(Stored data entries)
****************
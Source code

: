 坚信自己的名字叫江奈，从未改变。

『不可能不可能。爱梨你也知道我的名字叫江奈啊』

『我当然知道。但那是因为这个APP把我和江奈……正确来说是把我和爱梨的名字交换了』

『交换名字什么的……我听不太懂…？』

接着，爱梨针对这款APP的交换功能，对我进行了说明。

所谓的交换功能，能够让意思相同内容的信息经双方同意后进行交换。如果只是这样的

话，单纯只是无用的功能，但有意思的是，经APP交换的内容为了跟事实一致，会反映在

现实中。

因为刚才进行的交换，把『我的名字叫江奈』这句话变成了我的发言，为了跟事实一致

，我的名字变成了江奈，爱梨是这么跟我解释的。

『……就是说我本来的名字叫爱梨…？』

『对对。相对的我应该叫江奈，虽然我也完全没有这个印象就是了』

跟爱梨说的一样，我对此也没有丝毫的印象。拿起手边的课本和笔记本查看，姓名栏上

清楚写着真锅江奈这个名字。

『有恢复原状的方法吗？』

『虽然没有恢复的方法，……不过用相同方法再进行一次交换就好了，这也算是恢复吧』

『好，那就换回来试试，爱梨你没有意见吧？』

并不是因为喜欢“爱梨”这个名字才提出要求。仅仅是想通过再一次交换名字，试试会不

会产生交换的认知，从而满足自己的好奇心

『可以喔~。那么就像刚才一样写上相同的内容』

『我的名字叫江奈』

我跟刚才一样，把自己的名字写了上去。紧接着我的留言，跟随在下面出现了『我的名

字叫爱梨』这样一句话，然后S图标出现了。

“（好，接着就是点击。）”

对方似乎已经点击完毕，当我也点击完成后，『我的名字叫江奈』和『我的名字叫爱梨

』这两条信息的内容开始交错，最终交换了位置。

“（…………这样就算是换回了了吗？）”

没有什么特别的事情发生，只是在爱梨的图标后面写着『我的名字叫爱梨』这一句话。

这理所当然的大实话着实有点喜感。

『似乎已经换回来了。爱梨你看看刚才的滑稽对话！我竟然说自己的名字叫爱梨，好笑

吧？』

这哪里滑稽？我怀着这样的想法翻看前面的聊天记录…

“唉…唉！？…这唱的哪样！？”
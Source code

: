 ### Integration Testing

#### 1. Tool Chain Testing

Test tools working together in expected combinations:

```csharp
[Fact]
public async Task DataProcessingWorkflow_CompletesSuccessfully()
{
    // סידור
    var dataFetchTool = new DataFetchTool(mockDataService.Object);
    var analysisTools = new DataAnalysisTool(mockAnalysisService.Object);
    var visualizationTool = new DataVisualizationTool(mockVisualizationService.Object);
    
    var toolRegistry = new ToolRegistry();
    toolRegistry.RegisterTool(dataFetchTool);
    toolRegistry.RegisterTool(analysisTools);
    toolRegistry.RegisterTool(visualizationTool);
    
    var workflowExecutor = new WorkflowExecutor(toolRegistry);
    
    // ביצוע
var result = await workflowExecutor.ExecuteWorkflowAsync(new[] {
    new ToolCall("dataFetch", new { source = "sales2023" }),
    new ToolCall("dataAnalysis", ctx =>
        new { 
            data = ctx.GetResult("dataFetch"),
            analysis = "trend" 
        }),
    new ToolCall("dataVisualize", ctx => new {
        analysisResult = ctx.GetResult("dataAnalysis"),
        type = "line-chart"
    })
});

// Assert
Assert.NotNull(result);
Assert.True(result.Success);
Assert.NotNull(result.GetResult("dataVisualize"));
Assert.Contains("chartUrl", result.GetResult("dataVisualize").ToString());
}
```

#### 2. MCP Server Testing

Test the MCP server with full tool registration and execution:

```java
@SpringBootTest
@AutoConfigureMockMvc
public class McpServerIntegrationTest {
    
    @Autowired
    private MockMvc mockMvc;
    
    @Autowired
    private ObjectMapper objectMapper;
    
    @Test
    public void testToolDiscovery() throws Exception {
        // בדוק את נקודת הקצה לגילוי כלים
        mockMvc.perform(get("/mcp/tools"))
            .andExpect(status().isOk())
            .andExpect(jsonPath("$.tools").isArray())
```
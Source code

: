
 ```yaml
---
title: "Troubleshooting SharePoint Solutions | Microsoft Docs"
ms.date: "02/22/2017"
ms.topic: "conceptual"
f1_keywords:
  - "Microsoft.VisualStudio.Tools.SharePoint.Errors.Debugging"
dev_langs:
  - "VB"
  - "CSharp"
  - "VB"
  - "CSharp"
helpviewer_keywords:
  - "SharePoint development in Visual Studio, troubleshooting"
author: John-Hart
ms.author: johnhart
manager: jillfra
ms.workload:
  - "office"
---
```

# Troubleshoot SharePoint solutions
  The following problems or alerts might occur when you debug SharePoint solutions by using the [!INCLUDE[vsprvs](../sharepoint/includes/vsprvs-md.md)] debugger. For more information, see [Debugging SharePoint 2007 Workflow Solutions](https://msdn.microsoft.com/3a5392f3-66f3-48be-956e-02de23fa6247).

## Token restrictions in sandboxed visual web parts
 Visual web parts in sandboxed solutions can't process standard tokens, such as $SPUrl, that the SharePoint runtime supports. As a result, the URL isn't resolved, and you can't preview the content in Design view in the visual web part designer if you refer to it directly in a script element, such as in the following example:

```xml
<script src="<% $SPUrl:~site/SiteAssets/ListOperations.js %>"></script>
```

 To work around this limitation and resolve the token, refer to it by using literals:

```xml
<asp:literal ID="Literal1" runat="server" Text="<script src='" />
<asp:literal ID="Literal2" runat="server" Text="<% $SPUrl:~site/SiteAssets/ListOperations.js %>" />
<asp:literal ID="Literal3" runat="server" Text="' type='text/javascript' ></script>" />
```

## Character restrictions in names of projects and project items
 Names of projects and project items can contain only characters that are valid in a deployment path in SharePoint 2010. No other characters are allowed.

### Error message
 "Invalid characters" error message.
****************
PROBLEM TO WORK ON:
Every entry above should be written out again, precisely.

PROBLEM SOLUTION:
Source code

: 坚信自己的名字叫江奈，从未改变。

『不可能不可能。爱梨你也知道我的名字叫江奈啊』

『我当然知道。但那是因为这个APP把我和江奈……正确来说是把我和爱梨的名字交换了』

『交换名字什么的……我听不太懂…？』

接着，爱梨针对这款APP的交换功能，对我进行了说明。

所谓的交换功能，能够让意思相同内容的信息经双方同意后进行交换。如果只是这样的

话，单纯只是无用的功能，但有意思的是，经APP交换的内容为了跟事实一致，会反映在

现实中。

因为刚才进行的交换，把『我的名字叫江奈』这句话变成了我的发言，为了跟事实一致

，我的名字变成了江奈，爱梨是这么跟我解释的。

『……就是说我本来的名字叫爱梨…？』

『对对。相对的我应该叫江奈，虽然我也完全没有这个印象就是了』

跟爱梨说的一样，我对此也没有丝毫的印象。拿起手边的课本和笔记本查看，姓名栏上

清楚写着真锅江奈这个名字。

『有恢复原状的方法吗？』

『虽然没有恢复的方法，……不过用相同方法再进行一次交换就好了，这也算是恢复吧』

『好，那就换回来试试，爱梨你没有意见吧？』

并不是因为喜欢“爱梨”这个名字才提出要求。仅仅是想通过再一次交换名字，试试会不

会产生交换的认知，从而满足自己的好奇心

『可以喔~。那么就像刚才一样写上相同的内容』

『我的名字叫江奈』

我跟刚才一样，把自己的名字写了上去。紧接着我的留言，跟随在下面出现了『我的名

字叫爱梨』这样一句话，然后S图标出现了。

“（好，接着就是点击。）”

对方似乎已经点击完毕，当我也点击完成后，『我的名字叫江奈』和『我的名字叫爱梨

』这两条信息的内容开始交错，最终交换了位置。

“（…………这样就算是换回了了吗？）”

没有什么特别的事情发生，只是在爱梨的图标后面写着『我的名字叫爱梨』这一句话。

这理所当然的大实话着实有点喜感。

『似乎已经换回来了。爱梨你看看刚才的滑稽对话！我竟然说自己的名字叫爱梨，好笑

吧？』

这哪里滑稽？我怀着这样的想法翻看前面的聊天记录…

“唉…唉！？…这唱的哪样！？”
Source code

: ### Integration Testing

#### 1. Tool Chain Testing

Test tools working together in expected combinations:

```csharp
[Fact]
public async Task DataProcessingWorkflow_CompletesSuccessfully()
{
    // סידור
    var dataFetchTool = new DataFetchTool(mockDataService.Object);
    var analysisTools = new DataAnalysisTool(mockAnalysisService.Object);
    var visualizationTool = new DataVisualizationTool(mockVisualizationService.Object);
    
    var toolRegistry = new ToolRegistry();
    toolRegistry.RegisterTool(dataFetchTool);
    toolRegistry.RegisterTool(analysisTools);
    toolRegistry.RegisterTool(visualizationTool);
    
    var workflowExecutor = new WorkflowExecutor(toolRegistry);
    
    // ביצוע
var result = await workflowExecutor.ExecuteWorkflowAsync(new[] {
    new ToolCall("dataFetch", new { source = "sales2023" }),
    new ToolCall("dataAnalysis", ctx =>
        new { 
            data = ctx.GetResult("dataFetch"),
            analysis = "trend" 
        }),
    new ToolCall("dataVisualize", ctx => new {
        analysisResult = ctx.GetResult("dataAnalysis"),
        type = "line-chart"
    })
});

// Assert
Assert.NotNull(result);
Assert.True(result.Success);
Assert.NotNull(result.GetResult("dataVisualize"));
Assert.Contains("chartUrl", result.GetResult("dataVisualize").ToString());
}
```

#### 2. MCP Server Testing

Test the MCP server with full tool registration and execution:

```java
@SpringBootTest
@AutoConfigureMockMvc
public class McpServerIntegrationTest {
    
    @Autowired
    private MockMvc mockMvc;
    
    @Autowired
    private ObjectMapper objectMapper;
    
    @Test
    public void testToolDiscovery() throws Exception {
        // בדוק את נקודת הקצה לגילוי כלים
        mockMvc.perform(get("/mcp/tools"))
            .andExpect(status().isOk())
            .andExpect(jsonPath("$.tools").isArray())
```
Source code

:
 ```yaml
---
title: "Troubleshooting SharePoint Solutions | Microsoft Docs"
ms.date: "02/22/2017"
ms.topic: "conceptual"
f1_keywords:
  - "Microsoft.VisualStudio.Tools.SharePoint.Errors.Debugging"
dev_langs:
  - "VB"
  - "CSharp"
  - "VB"
  - "CSharp"
helpviewer_keywords:
  - "SharePoint development in Visual Studio, troubleshooting"
author: John-Hart
ms.author: johnhart
manager: jillfra
ms.workload:
  - "office"
---
```

# Troubleshoot SharePoint solutions
  The following problems or alerts might occur when you debug SharePoint solutions by using the [!INCLUDE[vsprvs](../sharepoint/includes/vsprvs-md.md)] debugger. For more information, see [Debugging SharePoint 2007 Workflow Solutions](https://msdn.microsoft.com/3a5392f3-66f3-48be-956e-02de23fa6247).

## Token restrictions in sandboxed visual web parts
 Visual web parts in sandboxed solutions can't process standard tokens, such as $SPUrl, that the SharePoint runtime supports. As a result, the URL isn't resolved, and you can't preview the content in Design view in the visual web part designer if you refer to it directly in a script element, such as in the following example:

```xml
<script src="<% $SPUrl:~site/SiteAssets/ListOperations.js %>"></script>
```

 To work around this limitation and resolve the token, refer to it by using literals:

```xml
<asp:literal ID="Literal1" runat="server" Text="<script src='" />
<asp:literal ID="Literal2" runat="server" Text="<% $SPUrl:~site/SiteAssets/ListOperations.js %>" />
<asp:literal ID="Literal3" runat="server" Text="' type='text/javascript' ></script>" />
```

## Character restrictions in names of projects and project items
 Names of projects and project items can contain only characters that are valid in a deployment path in SharePoint 2010. No other characters are allowed.

### Error message
 "Invalid characters" error message.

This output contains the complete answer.